* _Task description_
Could you return every line of the records below that contains the word "many"?

* _Source texts of formatted documents_
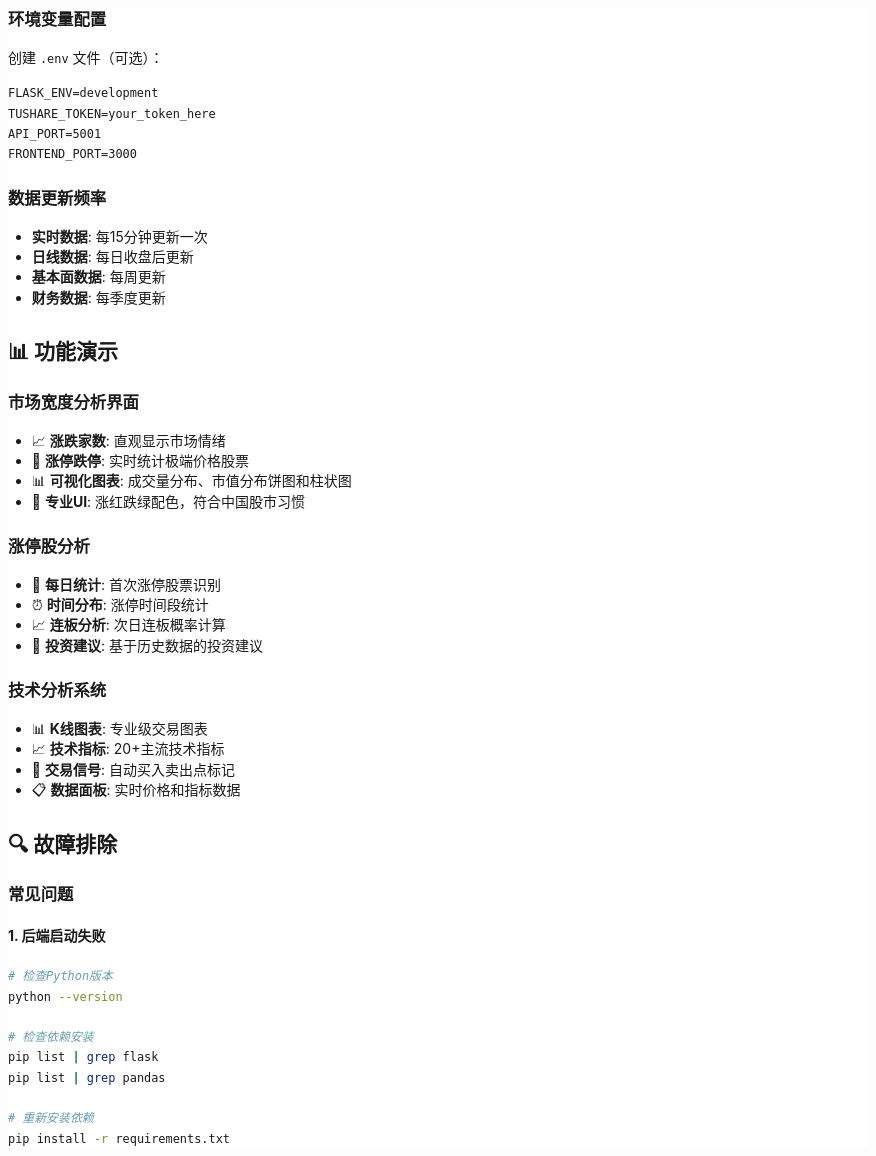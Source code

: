 ### 环境变量配置

创建 `.env` 文件（可选）：
```env
FLASK_ENV=development
TUSHARE_TOKEN=your_token_here
API_PORT=5001
FRONTEND_PORT=3000
```

### 数据更新频率

- **实时数据**: 每15分钟更新一次
- **日线数据**: 每日收盘后更新
- **基本面数据**: 每周更新
- **财务数据**: 每季度更新

## 📊 功能演示

### 市场宽度分析界面
- 📈 **涨跌家数**: 直观显示市场情绪
- 🔴 **涨停跌停**: 实时统计极端价格股票
- 📊 **可视化图表**: 成交量分布、市值分布饼图和柱状图
- 🎨 **专业UI**: 涨红跌绿配色，符合中国股市习惯

### 涨停股分析
- 📅 **每日统计**: 首次涨停股票识别
- ⏰ **时间分布**: 涨停时间段统计
- 📈 **连板分析**: 次日连板概率计算
- 🎯 **投资建议**: 基于历史数据的投资建议

### 技术分析系统
- 📊 **K线图表**: 专业级交易图表
- 📈 **技术指标**: 20+主流技术指标
- 🎯 **交易信号**: 自动买入卖出点标记
- 📋 **数据面板**: 实时价格和指标数据

## 🔍 故障排除

### 常见问题

#### 1. 后端启动失败
```bash
# 检查Python版本
python --version

# 检查依赖安装
pip list | grep flask
pip list | grep pandas

# 重新安装依赖
pip install -r requirements.txt
```
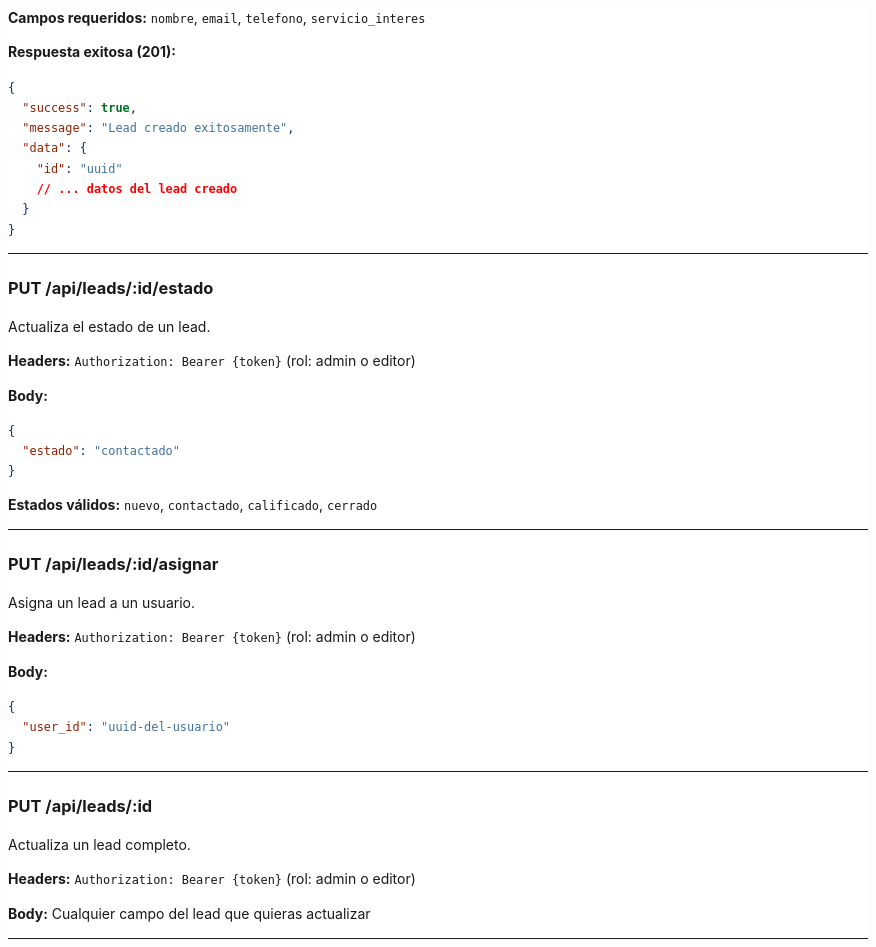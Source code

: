**Campos requeridos:** `nombre`, `email`, `telefono`, `servicio_interes`

**Respuesta exitosa (201):**

```json
{
  "success": true,
  "message": "Lead creado exitosamente",
  "data": {
    "id": "uuid"
    // ... datos del lead creado
  }
}
```

---

### PUT /api/leads/:id/estado

Actualiza el estado de un lead.

**Headers:** `Authorization: Bearer {token}` (rol: admin o editor)

**Body:**

```json
{
  "estado": "contactado"
}
```

**Estados válidos:** `nuevo`, `contactado`, `calificado`, `cerrado`

---

### PUT /api/leads/:id/asignar

Asigna un lead a un usuario.

**Headers:** `Authorization: Bearer {token}` (rol: admin o editor)

**Body:**

```json
{
  "user_id": "uuid-del-usuario"
}
```

---

### PUT /api/leads/:id

Actualiza un lead completo.

**Headers:** `Authorization: Bearer {token}` (rol: admin o editor)

**Body:** Cualquier campo del lead que quieras actualizar

---
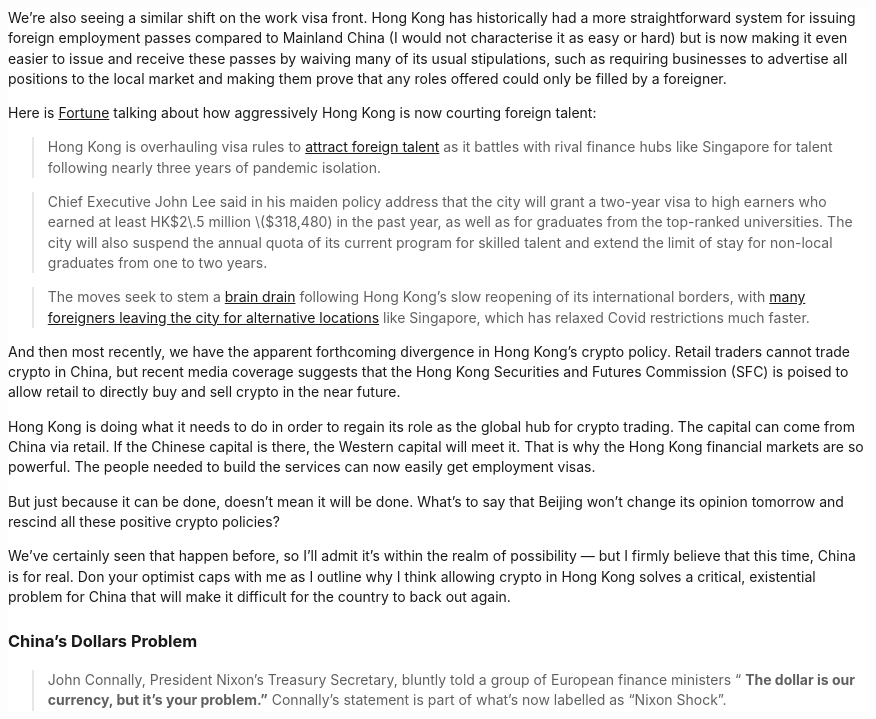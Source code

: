 We’re also seeing a similar shift on the work visa front\. Hong Kong has historically had a more straightforward system for issuing foreign employment passes compared to Mainland China \(I would not characterise it as easy or hard\) but is now making it even easier to issue and receive these passes by waiving many of its usual stipulations, such as requiring businesses to advertise all positions to the local market and making them prove that any roles offered could only be filled by a foreigner\.

Here is [Fortune](https://fortune.com/2022/10/19/hong-kong-plan-covid-brain-drain-new-visa-singapore-high-earning-expats/) talking about how aggressively Hong Kong is now courting foreign talent:


> Hong Kong is overhauling visa rules to [attract foreign talent](https://fortune.com/2022/10/07/free-hong-kong-air-ticket-giveaway-travel-covid-quarantine/) as it battles with rival finance hubs like Singapore for talent following nearly three years of pandemic isolation\. 





> Chief Executive John Lee said in his maiden policy address that the city will grant a two\-year visa to high earners who earned at least HK$2\.5 million \($318,480\) in the past year, as well as for graduates from the top\-ranked universities\. The city will also suspend the annual quota of its current program for skilled talent and extend the limit of stay for non\-local graduates from one to two years\. 





> The moves seek to stem a [brain drain](https://www.bloomberg.com/news/articles/2022-08-25/hong-kong-s-exodus-shrinks-workforce-in-threat-to-hub-status) following Hong Kong’s slow reopening of its international borders, with [many foreigners leaving the city for alternative locations](https://fortune.com/2022/10/07/hong-kong-population-demographic-crisis-shrinking-covid-quarantine/) like Singapore, which has relaxed Covid restrictions much faster\. 





And then most recently, we have the apparent forthcoming divergence in Hong Kong’s crypto policy\. Retail traders cannot trade crypto in China, but recent media coverage suggests that the Hong Kong Securities and Futures Commission \(SFC\) is poised to allow retail to directly buy and sell crypto in the near future\.

Hong Kong is doing what it needs to do in order to regain its role as the global hub for crypto trading\. The capital can come from China via retail\. If the Chinese capital is there, the Western capital will meet it\. That is why the Hong Kong financial markets are so powerful\. The people needed to build the services can now easily get employment visas\.

But just because it can be done, doesn’t mean it will be done\. What’s to say that Beijing won’t change its opinion tomorrow and rescind all these positive crypto policies?

We’ve certainly seen that happen before, so I’ll admit it’s within the realm of possibility — but I firmly believe that this time, China is for real\. Don your optimist caps with me as I outline why I think allowing crypto in Hong Kong solves a critical, existential problem for China that will make it difficult for the country to back out again\.
### **China’s Dollars Problem**


> John Connally, President Nixon’s Treasury Secretary, bluntly told a group of European finance ministers “ **The dollar is our currency, but it’s your problem\.”** Connally’s statement is part of what’s now labelled as “Nixon Shock”\.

* _Exercise solution_
: We’re also seeing a similar shift on the work visa front\. Hong Kong has historically had a more straightforward system for issuing foreign employment passes compared to Mainland China \(I would not characterise it as easy or hard\) but is now making it even easier to issue and receive these passes by waiving many of its usual stipulations, such as requiring businesses to advertise all positions to the local market and making them prove that any roles offered could only be filled by a foreigner\.
> The moves seek to stem a [brain drain](https://www.bloomberg.com/news/articles/2022-08-25/hong-kong-s-exodus-shrinks-workforce-in-threat-to-hub-status) following Hong Kong’s slow reopening of its international borders, with [many foreigners leaving the city for alternative locations](https://fortune.com/2022/10/07/hong-kong-population-demographic-crisis-shrinking-covid-quarantine/) like Singapore, which has relaxed Covid restrictions much faster\. 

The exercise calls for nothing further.